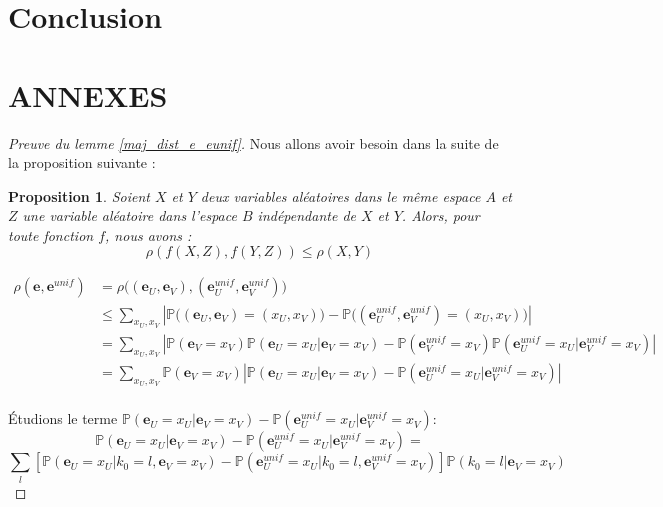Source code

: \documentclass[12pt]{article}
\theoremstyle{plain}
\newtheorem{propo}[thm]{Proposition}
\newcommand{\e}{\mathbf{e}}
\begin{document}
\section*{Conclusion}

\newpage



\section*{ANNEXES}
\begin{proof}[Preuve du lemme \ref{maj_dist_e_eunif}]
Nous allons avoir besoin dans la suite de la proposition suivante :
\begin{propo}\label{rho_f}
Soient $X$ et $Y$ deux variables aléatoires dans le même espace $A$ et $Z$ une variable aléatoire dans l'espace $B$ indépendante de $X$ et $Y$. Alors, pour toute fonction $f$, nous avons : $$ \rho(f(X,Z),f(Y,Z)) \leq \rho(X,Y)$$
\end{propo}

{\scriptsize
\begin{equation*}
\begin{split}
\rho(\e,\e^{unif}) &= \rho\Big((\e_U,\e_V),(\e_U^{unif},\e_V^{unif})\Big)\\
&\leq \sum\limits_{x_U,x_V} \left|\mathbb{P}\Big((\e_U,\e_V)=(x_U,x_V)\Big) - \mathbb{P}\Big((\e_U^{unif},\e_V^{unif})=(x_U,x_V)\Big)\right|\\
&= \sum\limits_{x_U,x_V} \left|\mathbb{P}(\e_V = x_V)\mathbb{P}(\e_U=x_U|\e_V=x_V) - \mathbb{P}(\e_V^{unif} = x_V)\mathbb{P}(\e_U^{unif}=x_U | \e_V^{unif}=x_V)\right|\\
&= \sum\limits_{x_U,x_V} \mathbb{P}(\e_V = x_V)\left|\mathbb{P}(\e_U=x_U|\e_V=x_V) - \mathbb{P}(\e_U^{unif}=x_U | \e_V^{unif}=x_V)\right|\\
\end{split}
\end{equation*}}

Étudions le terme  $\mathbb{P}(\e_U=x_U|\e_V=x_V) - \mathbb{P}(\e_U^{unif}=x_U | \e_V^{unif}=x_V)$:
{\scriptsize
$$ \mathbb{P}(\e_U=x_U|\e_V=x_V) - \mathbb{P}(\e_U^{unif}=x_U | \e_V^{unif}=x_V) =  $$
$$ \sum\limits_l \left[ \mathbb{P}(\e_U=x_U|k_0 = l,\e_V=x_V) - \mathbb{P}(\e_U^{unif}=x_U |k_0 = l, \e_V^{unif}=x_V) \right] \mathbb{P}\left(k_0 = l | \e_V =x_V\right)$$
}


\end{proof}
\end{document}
┄┄┄┄┄┄┄┄┄┄┄┄┄┄┄┄┄┄┄┄
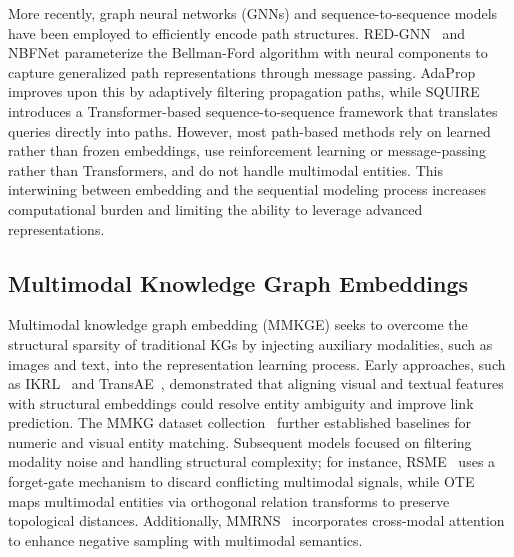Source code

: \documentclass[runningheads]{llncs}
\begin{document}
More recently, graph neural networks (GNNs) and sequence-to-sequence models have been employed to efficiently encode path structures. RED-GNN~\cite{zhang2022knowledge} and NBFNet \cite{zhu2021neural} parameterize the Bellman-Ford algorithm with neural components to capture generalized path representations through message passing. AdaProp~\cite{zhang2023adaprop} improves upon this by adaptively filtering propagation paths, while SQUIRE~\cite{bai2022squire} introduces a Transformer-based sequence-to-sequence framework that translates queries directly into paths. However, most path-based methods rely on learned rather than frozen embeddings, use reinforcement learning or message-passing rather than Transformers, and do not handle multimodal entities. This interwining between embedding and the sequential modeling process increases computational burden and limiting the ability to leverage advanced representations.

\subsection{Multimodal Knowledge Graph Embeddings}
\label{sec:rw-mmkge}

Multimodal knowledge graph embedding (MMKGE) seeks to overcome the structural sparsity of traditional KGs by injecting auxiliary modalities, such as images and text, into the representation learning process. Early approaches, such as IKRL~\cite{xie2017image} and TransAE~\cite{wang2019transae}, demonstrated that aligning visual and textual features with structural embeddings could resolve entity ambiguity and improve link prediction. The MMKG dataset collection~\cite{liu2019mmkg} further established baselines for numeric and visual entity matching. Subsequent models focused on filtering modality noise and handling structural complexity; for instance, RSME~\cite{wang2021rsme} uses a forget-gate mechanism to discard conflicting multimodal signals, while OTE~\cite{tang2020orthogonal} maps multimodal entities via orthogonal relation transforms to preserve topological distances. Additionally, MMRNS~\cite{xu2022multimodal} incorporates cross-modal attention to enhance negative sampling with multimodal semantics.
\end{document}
┄┄┄┄┄┄┄┄┄┄┄┄┄┄┄┄┄┄┄┄
▶ DIRECTIONS
List every line from the entries above in which "label" appears.

▶ TASK ANSWER
\begin{propo}\label{rho_f}
\label{sec:rw-mmkge}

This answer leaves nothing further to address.